Spring green mung dal & chickpea curry with shiitake recipe image

Print Spring green mung dal & chickpea curry with shiitake

This version of dal, made with yellow mung lentils, spring greens and our umami flavoured shiitake mushrooms, is good for a healthy mid-week supper. Lentils can vary in their cooking time, so check the mung dal are tender before serving. They usually cook down to a nice creamy texture quite quickly. You’ll probably need to add a little more liquid to them, this will depend on the size of your pan and the heat you cook at.


  • 150g mung dal lentils
  • 1 onion
  • Oil for frying e.g. sunflower or coconut
  • Piece fresh ginger
  • 1 large or 2 smaller garlic cloves
  • 1 tbsp curry powder
  • 1 chilli
  • 30g fresh coriander
  • 300g spring greens
  • 150g shiitake mushrooms
  • 1 tin chickpeas
  • 1 lemon
  • Salt


  1. Boil a kettle of water.
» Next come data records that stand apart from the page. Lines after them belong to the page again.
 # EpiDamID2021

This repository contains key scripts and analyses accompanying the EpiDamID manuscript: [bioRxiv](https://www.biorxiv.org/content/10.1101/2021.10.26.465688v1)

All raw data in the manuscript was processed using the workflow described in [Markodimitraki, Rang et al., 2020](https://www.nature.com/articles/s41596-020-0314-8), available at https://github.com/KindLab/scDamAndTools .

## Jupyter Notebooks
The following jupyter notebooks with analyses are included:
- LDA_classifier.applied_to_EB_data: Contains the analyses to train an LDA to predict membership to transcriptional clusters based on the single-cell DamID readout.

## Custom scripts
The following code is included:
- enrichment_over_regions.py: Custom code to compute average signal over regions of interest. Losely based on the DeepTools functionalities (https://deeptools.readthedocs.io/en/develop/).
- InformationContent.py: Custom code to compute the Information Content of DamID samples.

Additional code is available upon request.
Put the mung dal lentils in a large heatproof bowl (or use a saucepan) and pour over 700ml of boiled water and leave to soak until needed. Peel and finely dice the onion.
  2. Heat 2 tablespoons of oil in a saucepan. Add the onion. Fry gently for 10 minutes, stirring now and then, until the onion is soft and translucent. If it looks like catching at any point, add a splash of water.
  3. Meanwhile, peel and finely grate the ginger. Peel and finely chop, grate, or crush 1 large or 2 smaller garlic cloves. Halve, deseed and finely chop the chilli. Once the onion has cooked for 10 minutes, add the garlic, ginger, chilli and curry powder.
  4. Skim off and discard any scum from the top of the lentils using a spoon. Add the lentils and their soaking liquid to the onion mixture in the pan. Put a large pan of water on to boil for the spring greens.
  5. Bring the lentil pan to the boil, reduce the heat and simmer for 20 minutes or until the lentils are tender. It’s worth noting at this point that you’ll need to cook the shiitake mushrooms about 5 minutes before the lentils are ready.
  6. Keep an eye on the liquid and top up with a little more water if needed to stop the lentils drying out. You want a sloppy consistency but not too wet at the end of cooking. Cut the tough ribs out of the middle of the spring green leaves and discard them.
  7. Wash the leaves. Once the water is boiling, add the greens and cook for about 3-4 minutes, until tender. Drain and refresh the leaves in a bowl of cold water (or just run under cold water in the colander for a while), then drain again.
  8. Roughly roll them up into a fat cigar shape, then finely shred them. Wipe the mushrooms clean with a damp piece of kitchen paper or clean cloth. Chop any larger ones up a little. Wash the coriander, shake dry then roughly chop the leaves.
  9. Drain and rinse the chickpeas. Once the lentils are about 5 minutes from being done, stir in the chickpeas. Heat a little oil in a frying pan. Add the shiitake mushrooms. Fry, stirring now and then, until tender, about 3-4 minutes.
  10. Season them once cooked. Stir the spring greens into the lentils for 1 minute or so to warm through. Stir in three quarters of the fresh coriander. Add a squeeze of lemon juice and season to taste. Serve topped with the fried shiitake, sprinkled with the remaining coriander leaves.

Cooks notes

Season your lentils with salt at the end of cooking; it will prevent the lentils from softening if added at the start.